Episode #11: A Suitable Vessel For Magic
God In Drag
God In Drag - May Twenty-Fifth, Twenty/Twenty
I see you. You are wearing your yellow beak today, and a very round orange waistcoat over your voluminous belly. You turn your head one sideways and then the other, preening and calling at my window screen. Exactly in the spot where I spend the most hours day and night. This corner, this window, this light, this chair. You are already handsome in profile, but when you turn your back to me and lift your silvery wings - ! I see that you finally got the Dr. Who frock coat you always wanted. When you ruffle your silk feathers to show me the finery I close my eyes and empty myself. I let your full bird in.
This is your spot at the southwest edge of the property. The corner of the hedge with the old wooden telephone pole and a tangle of lines. A power spot no doubt, where all junctions of wire meet, where the sun sets, where the light falls in the right way. You rock on the old black line, now hanging half-slack to this side of the house. Doing a Philipe Petit dance on the wire. “You are God in drag,” as Hafiz says, and I love you.
Not only do you perform on the high wire, you perch on the backs of the three iron chairs facing my window, and suddenly swoop across my field of vision to suspend on the rose bough attached to the lattice, just out of sight of the window. Then you fly back to one of the chairs to look at me straight on. This is why I empty myself: to let you know I can register the enormity of you.

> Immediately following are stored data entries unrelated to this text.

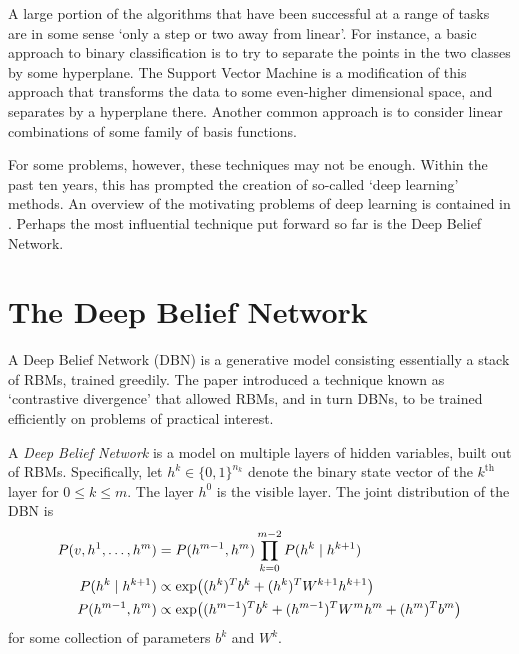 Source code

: \documentclass[11pt,titlepage]{article}
\begin{document}
    A large portion of the algorithms that have been successful at a range of
    tasks are in some sense `only a step or two away from linear'.  For
    instance, a basic approach to binary classification is to try to separate
    the points in the two classes by some hyperplane.  The Support Vector
    Machine is a modification of this approach that transforms the data to some
    even-higher dimensional space, and separates by a hyperplane there.  Another
    common approach is to consider linear combinations of some family of basis
    functions.

    For some problems, however, these techniques may not be enough.  Within the
    past ten years, this has prompted the creation of so-called `deep learning'
    methods.  An overview of the motivating problems of deep learning is
    contained in \cite{Ben09}.  Perhaps the most influential technique put forward so far is the
    Deep Belief Network.

\section{The Deep Belief Network}
    A Deep Belief Network (DBN) is a generative model consisting essentially a
    stack of RBMs, trained greedily.  The paper \cite{Hin07} introduced a
    technique known as `contrastive divergence' that allowed RBMs, and in turn
    DBNs, to be trained efficiently on problems of practical interest.
    \begin{definition}
    A \emph{Deep Belief Network} is a model on multiple layers of hidden
    variables, built out of RBMs.  Specifically, let $h^k \in \{0,1\}^{n_k}$
    denote the binary state vector of the $k^{\text{th}}$ layer for $0 \le k \le
    m$.  The layer $h^0$ is the visible layer.  The joint distribution of the
    DBN is
    \begin{align*}
        P(v,h^1, \ldots, h^m) &= P(h^{m-1}, h^m) \prod_{k=0}^{m-2} P(h^k \mid h^{k+1})\\
        P(h^k\mid h^{k+1}) &\propto \exp\pdil*{(h^k)^Tb^k + (h^k)^T W^{k+1} h^{k+1}}\\
        P(h^{m-1}, h^{m}) &\propto  \exp\pdil*{(h^{m-1})^T b^k + (h^{m-1})^T W^m
        h^m + (h^m)^T b^m}
    \end{align*}
    for some collection of parameters $b^k$ and $W^k$.
    \end{definition}
\end{document}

Then Squirrel shows up in your territory. I see the brown fur slithering in the glowing interstices between the branches of the hedge. You scatter him, actually chasing him down through the inside of the hedge. That’s when I know you are just showing off - it’s too much. I get on my knees in the white armchair with my elbows on the window ledge. I make eyes at you through a screen so ancient that it’s mesh is more gray than transparent. When I put my palm up against it you are very interested. Tears run down my cheeks and you are still there, still there. I stay, even though I really have to pee after my morning shake and coffee and water and pills.
I stay as long as I can, as you call and cackle. Then that I realize the storm windows are still down and that I’ve been looking at you through a double veil of glass. I manage to wedge the sticky wooden windows up in their sashes, push the aluminum storm windows up into their proper slots, and slide the screens back down. There. That’s the proper procedure for summer. Thanks for letting me know.
I know. I know there is no real loss. There is a space for us. It exists. I’m preparing ground to meet you, and dance with you, turning in circles in whatever form you have. Like that feeling I had when we knew we were in love that felt like a spiral of fire in my belly. I told you about it that first night on the phone in the dark. And in our last room at Mount Sinai in the dark, when you could no longer speak. I told you I would know you by that spiral, and I would find you that way. This is too personal. I don’t want to speak about whatever territory or God there might or might not be. Its ridiculous to etch it on any piece of paper or computer screen. But where else can I hear myself?
At dusk, right on schedule, the fat seagulls squawk and squabble over scraps as Mary’s Cafe dumpster truck grinds its wheels. Two blue-black crows gesture in the air before landing on our cement birdbath in the back yard. They rise in a mirror image, touching beaks, and then land again. I put my elbows carefully on the sill of the tiny window of the pantry to watch. The one on the rim chases the other off to be the first one in the bath. The other then takes its turn showing off, having a leisurely bath, dipping its head, sitting and ruffling the liquid completely through its feathers. When they fly off I go get my hose to replenish the water.